**Task:**
Once the line with "Realizados los emparejamientos" is found in the entries below, print it and each following line exactly, stopping after the line with "Buen trabajo el"; print nothing else.

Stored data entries
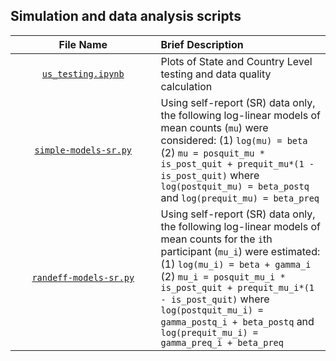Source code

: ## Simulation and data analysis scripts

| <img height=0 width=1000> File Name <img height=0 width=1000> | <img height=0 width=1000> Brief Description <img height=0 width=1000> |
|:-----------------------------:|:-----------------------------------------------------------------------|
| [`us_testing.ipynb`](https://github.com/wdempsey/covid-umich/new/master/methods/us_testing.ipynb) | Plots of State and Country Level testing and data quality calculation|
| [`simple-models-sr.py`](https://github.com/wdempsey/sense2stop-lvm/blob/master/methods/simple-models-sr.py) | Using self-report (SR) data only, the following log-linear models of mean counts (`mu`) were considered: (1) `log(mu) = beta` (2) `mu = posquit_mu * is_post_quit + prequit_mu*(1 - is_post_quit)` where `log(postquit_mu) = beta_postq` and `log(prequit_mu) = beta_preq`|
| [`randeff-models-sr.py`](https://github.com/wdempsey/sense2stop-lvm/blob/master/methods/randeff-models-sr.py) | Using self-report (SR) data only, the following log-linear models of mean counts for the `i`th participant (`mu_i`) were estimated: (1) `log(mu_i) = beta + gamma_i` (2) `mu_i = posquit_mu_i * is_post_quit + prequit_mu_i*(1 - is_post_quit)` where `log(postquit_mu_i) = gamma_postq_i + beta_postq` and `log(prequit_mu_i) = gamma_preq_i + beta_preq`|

--

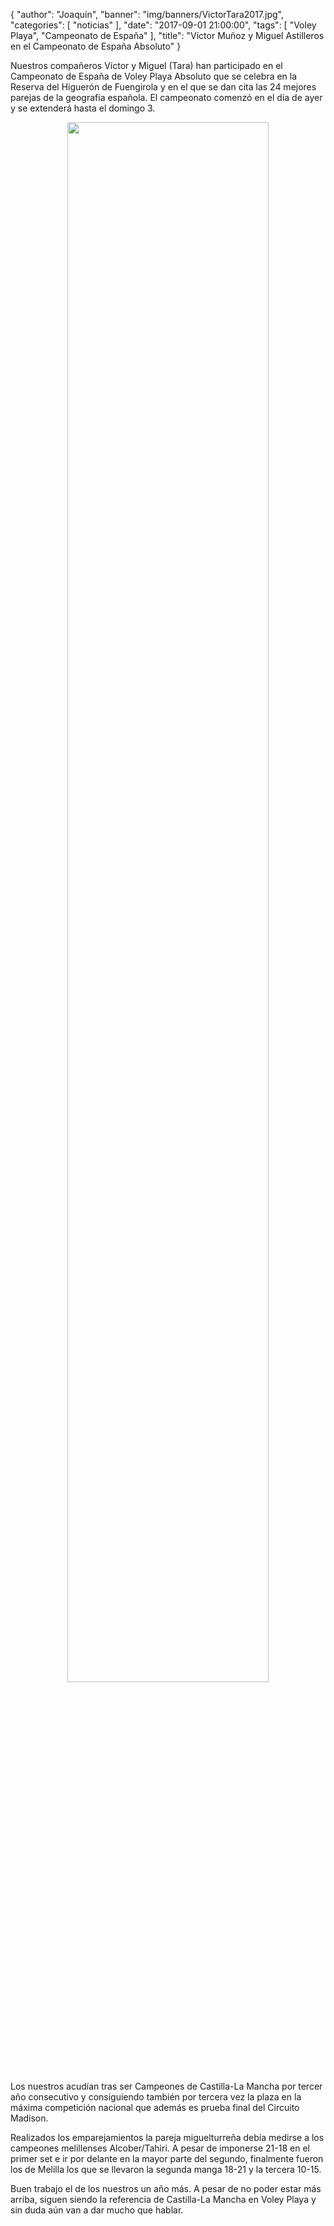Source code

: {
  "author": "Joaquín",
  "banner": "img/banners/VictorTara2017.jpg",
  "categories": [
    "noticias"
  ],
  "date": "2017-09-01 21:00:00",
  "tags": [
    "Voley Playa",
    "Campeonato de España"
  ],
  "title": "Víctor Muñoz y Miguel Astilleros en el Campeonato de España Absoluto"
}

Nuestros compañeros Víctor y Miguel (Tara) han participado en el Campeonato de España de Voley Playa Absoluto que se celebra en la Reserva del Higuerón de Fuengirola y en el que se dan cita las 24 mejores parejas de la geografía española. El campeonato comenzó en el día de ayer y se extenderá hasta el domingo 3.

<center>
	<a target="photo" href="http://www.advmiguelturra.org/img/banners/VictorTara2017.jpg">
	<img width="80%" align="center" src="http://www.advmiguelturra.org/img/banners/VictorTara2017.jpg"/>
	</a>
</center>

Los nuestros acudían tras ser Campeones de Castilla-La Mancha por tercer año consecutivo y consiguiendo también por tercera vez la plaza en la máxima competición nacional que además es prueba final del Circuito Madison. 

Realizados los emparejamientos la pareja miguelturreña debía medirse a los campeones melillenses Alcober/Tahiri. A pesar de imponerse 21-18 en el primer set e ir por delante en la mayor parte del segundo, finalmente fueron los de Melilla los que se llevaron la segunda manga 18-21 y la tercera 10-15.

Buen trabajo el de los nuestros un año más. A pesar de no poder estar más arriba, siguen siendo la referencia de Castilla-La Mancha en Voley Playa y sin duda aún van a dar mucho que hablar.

**Solution to this problem:**
Realizados los emparejamientos la pareja miguelturreña debía medirse a los campeones melillenses Alcober/Tahiri. A pesar de imponerse 21-18 en el primer set e ir por delante en la mayor parte del segundo, finalmente fueron los de Melilla los que se llevaron la segunda manga 18-21 y la tercera 10-15.

Buen trabajo el de los nuestros un año más. A pesar de no poder estar más arriba, siguen siendo la referencia de Castilla-La Mancha en Voley Playa y sin duda aún van a dar mucho que hablar.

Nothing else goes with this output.